### EXTRACTED INFORMATION:
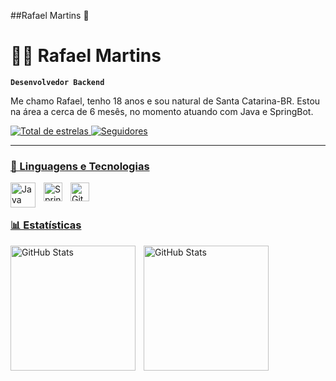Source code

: ##Rafael Martins 👋
#  👨‍💻 Rafael Martins

**`Desenvolvedor Backend`**

Me chamo Rafael, tenho 18 anos e sou natural de Santa Catarina-BR. Estou na área a cerca de 6 mesês, no momento atuando com Java e SpringBot.
</p
    </a> 
    <a href="https://github.com/Larissakich?tab=repositories&sort=stargazers">
        <img 
            alt="Total de estrelas" 
            title="Total de estrelas GitHub" 
            src="https://custom-icon-badges.demolab.com/github/stars/MartinsBackend?color=55960c&style=for-the-badge&labelColor=488207&logo=star&label=estrelas"
            />
                </a>
     <a href="https://github.com/MartinsBackend?tab=followers">
        <img 
            alt="Seguidores" 
            title="Me siga no GitHub" 
            src="https://custom-icon-badges.demolab.com/github/followers/MartinsBackend?color=236ad3&labelColor=1155ba&style=for-the-badge&logo=github&label=Seguidores&logoColor=white"
        />
</p>

---
            

### 🤖 Linguagens e Tecnologias

<img 
    align="left" 
    alt="Java" 
    title="Java"
    width="40px" 
    style="padding-right: 10px;" 
    src="https://cdn.jsdelivr.net/gh/devicons/devicon@latest/icons/java/java-plain-wordmark.svg"
/>
<img 
    align="left" 
    alt="Spring" 
    title="Spring"
    width="30px" 
    style="padding-right: 10px;" 
    src="https://cdn.jsdelivr.net/gh/devicons/devicon@latest/icons/spring/spring-original.svg"
/>
<img 
    align="left" 
    alt="Git" 
    title="Git"
    width="30px" 
    style="padding-right: 10px;" 
    src="https://cdn.jsdelivr.net/gh/devicons/devicon@latest/icons/git/git-original.svg" 
/>


<br/>
<br/>

### 📊 Estatísticas

<p>
  <img 
    align="left" 
    alt="GitHub Stats" 
    height="200" 
    style="padding-right: 10px;" 
    src="https://github-readme-stats.vercel.app/api?username=MartinsBackend&show_icons=true&theme=tokyonight&include_all_commits=true&locale=pt-br" 
  />

<img 
      align="left" 
      alt="GitHub Stats" 
      height="200" 
      src="https://github-readme-stats.vercel.app/api/top-langs/?username=MartinsBackend&theme=tokyonight&layout=compact&custom_title=Tecnologias&langs_count=9" 
  />

</p>

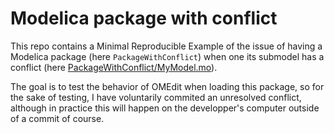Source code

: # Modelica package with conflict

This repo contains a Minimal Reproducible Example of the issue of having a Modelica package (here `PackageWithConflict`) when one its submodel has a conflict (here [PackageWithConflict/MyModel.mo](PackageWithConflict/MyModel.mo)). 

The goal is to test the behavior of OMEdit when loading this package, so for the sake of testing, I have voluntarily commited an unresolved conflict, although in practice this will happen on the developper's computer outside of a commit of course.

### WHAT THE TASK ASKS:
Set down the entries above word for word, but drop any image.

### RESPONSE TO THE EXERCISE:
Source code

: ##Rafael Martins 👋
#  👨‍💻 Rafael Martins

**`Desenvolvedor Backend`**

Me chamo Rafael, tenho 18 anos e sou natural de Santa Catarina-BR. Estou na área a cerca de 6 mesês, no momento atuando com Java e SpringBot.
</p
    </a> 
    <a href="https://github.com/Larissakich?tab=repositories&sort=stargazers">
        <img 
            alt="Total de estrelas" 
            title="Total de estrelas GitHub" 
            src="https://custom-icon-badges.demolab.com/github/stars/MartinsBackend?color=55960c&style=for-the-badge&labelColor=488207&logo=star&label=estrelas"
            />
                </a>
     <a href="https://github.com/MartinsBackend?tab=followers">
        <img 
            alt="Seguidores" 
            title="Me siga no GitHub" 
            src="https://custom-icon-badges.demolab.com/github/followers/MartinsBackend?color=236ad3&labelColor=1155ba&style=for-the-badge&logo=github&label=Seguidores&logoColor=white"
        />
</p>

---
            

### 🤖 Linguagens e Tecnologias

<img 
    align="left" 
    alt="Java" 
    title="Java"
    width="40px" 
    style="padding-right: 10px;" 
    src="https://cdn.jsdelivr.net/gh/devicons/devicon@latest/icons/java/java-plain-wordmark.svg"
/>
<img 
    align="left" 
    alt="Spring" 
    title="Spring"
    width="30px" 
    style="padding-right: 10px;" 
    src="https://cdn.jsdelivr.net/gh/devicons/devicon@latest/icons/spring/spring-original.svg"
/>
<img 
    align="left" 
    alt="Git" 
    title="Git"
    width="30px" 
    style="padding-right: 10px;" 
    src="https://cdn.jsdelivr.net/gh/devicons/devicon@latest/icons/git/git-original.svg" 
/>


<br/>
<br/>

### 📊 Estatísticas

<p>
  <img 
    align="left" 
    alt="GitHub Stats" 
    height="200" 
    style="padding-right: 10px;" 
    src="https://github-readme-stats.vercel.app/api?username=MartinsBackend&show_icons=true&theme=tokyonight&include_all_commits=true&locale=pt-br" 
  />

<img 
      align="left" 
      alt="GitHub Stats" 
      height="200" 
      src="https://github-readme-stats.vercel.app/api/top-langs/?username=MartinsBackend&theme=tokyonight&layout=compact&custom_title=Tecnologias&langs_count=9" 
  />

</p>

Source code

: # Modelica package with conflict

This repo contains a Minimal Reproducible Example of the issue of having a Modelica package (here `PackageWithConflict`) when one its submodel has a conflict (here [PackageWithConflict/MyModel.mo](PackageWithConflict/MyModel.mo)). 

The goal is to test the behavior of OMEdit when loading this package, so for the sake of testing, I have voluntarily commited an unresolved conflict, although in practice this will happen on the developper's computer outside of a commit of course.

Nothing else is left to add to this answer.